Title:

Fracture Structure of the Kakkonda Geothermal Field, Analyzed Microearthquake Data of the Nation-wide Seismic Network

Authors:

Mituhiko SUGIHARA

Key Words:

nation-wide seismic network, microearthquake, geothermal reservoir, Kakkonda

Conference:

Stanford Geothermal Workshop

Year:

2023

Session:

Geophysics

Language:

English

Paper Number:

Sugihara

File Size:

928 KB

View File:

Abstract:

Microearthquake activity has been reported to be one of the potential indicators of fractured structure in many geothermal fields. Typically, microearthquake activity is observed by the local seismic network which was deployed at the geothermal field. In Japan, we can effectively use the nation-wide seismic network, seismic station of which are basically deployed in the 20-km mesh, for such analysis. Hypocenters of earthquakes with magnitude greater than 0.5 are routinely determined to the third decimal place in degree both in latitude and in longitude. The resolution of the hypocentral location is too low to delineate fracture structure. We, however, can relocate microearthquake hypocenters accurately enough to delineate fracture structure. All the digital data from the nation-wide networks have been available for all researchers since June 2002. Generally, microearthquake activity in geothermal fields are characterized by many low magnitude events.
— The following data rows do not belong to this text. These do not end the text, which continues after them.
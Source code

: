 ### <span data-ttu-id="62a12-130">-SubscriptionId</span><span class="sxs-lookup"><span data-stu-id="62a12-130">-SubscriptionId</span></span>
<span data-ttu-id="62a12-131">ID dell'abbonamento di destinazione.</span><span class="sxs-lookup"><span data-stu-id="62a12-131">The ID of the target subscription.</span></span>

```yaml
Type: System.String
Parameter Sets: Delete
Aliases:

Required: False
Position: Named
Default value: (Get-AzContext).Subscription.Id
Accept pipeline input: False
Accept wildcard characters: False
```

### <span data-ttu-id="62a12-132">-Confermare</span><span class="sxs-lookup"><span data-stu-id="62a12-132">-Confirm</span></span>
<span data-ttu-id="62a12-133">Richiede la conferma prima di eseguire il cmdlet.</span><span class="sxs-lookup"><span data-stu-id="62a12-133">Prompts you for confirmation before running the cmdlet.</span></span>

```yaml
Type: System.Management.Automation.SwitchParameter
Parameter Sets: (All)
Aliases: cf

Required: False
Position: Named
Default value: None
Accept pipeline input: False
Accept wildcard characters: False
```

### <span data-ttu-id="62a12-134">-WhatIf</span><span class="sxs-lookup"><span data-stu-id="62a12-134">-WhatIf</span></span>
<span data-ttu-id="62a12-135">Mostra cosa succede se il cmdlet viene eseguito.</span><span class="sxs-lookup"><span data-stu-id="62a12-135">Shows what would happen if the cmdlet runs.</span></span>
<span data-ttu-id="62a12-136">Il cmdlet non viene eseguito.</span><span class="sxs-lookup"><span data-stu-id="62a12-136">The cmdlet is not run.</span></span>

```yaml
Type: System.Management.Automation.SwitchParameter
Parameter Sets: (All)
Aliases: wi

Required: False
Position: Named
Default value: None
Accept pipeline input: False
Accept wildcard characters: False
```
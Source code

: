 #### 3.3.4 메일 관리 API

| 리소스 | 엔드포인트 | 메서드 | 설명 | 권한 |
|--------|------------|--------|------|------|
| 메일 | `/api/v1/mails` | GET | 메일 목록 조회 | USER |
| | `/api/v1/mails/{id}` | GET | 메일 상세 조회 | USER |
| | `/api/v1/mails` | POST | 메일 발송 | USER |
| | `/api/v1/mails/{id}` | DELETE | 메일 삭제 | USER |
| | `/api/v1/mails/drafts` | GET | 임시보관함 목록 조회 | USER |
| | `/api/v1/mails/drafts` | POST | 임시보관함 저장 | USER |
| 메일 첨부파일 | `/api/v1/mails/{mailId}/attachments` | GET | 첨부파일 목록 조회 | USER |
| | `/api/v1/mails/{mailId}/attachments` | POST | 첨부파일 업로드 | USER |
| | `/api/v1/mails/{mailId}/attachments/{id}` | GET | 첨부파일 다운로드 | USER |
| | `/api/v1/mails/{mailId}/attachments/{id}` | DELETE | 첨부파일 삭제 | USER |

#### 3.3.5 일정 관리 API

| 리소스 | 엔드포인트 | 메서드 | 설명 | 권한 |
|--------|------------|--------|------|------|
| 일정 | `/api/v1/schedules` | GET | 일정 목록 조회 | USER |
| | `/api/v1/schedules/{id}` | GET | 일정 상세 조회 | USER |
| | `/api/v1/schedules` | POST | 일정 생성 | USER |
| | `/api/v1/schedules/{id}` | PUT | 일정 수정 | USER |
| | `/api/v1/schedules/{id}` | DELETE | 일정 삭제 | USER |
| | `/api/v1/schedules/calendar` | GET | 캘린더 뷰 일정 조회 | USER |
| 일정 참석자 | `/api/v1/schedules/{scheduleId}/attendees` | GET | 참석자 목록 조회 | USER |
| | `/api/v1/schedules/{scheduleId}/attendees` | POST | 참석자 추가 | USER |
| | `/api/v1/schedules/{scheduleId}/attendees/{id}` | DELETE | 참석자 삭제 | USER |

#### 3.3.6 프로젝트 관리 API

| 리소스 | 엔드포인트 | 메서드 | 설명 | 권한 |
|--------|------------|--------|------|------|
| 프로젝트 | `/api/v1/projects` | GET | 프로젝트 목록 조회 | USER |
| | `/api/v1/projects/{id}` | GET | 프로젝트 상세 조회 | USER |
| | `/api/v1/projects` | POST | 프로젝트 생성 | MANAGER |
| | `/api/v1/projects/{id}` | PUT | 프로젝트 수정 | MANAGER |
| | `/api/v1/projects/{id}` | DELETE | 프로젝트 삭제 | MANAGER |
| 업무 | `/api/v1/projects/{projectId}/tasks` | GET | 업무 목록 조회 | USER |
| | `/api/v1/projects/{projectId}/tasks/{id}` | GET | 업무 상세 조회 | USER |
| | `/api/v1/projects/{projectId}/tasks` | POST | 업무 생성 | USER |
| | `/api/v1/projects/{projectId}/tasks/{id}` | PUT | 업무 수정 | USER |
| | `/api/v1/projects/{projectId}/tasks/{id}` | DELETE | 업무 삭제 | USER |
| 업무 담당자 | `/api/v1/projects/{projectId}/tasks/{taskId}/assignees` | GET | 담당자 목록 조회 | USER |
Most microearthquakes are analyzed to be point sources. Only a few larger events have the detectable source faults. The nation-wide seismic network provides us the opportunity for re-analyzing the long-term accumulated data. In September 2022 a microearthquake with a magnitude of 3.5 occurred at the Kakkonda geothermal field, in Japan. It is the largest event at the field. We made waveform cross correlation and high precision relative relocation of both background seismicity and seismicity triggered by the largest event. We also developed a kinematic source model for the largest event, The source model as well as accurate hypocenter relocations was effective to image the fracture structure of the geothermal reservoir.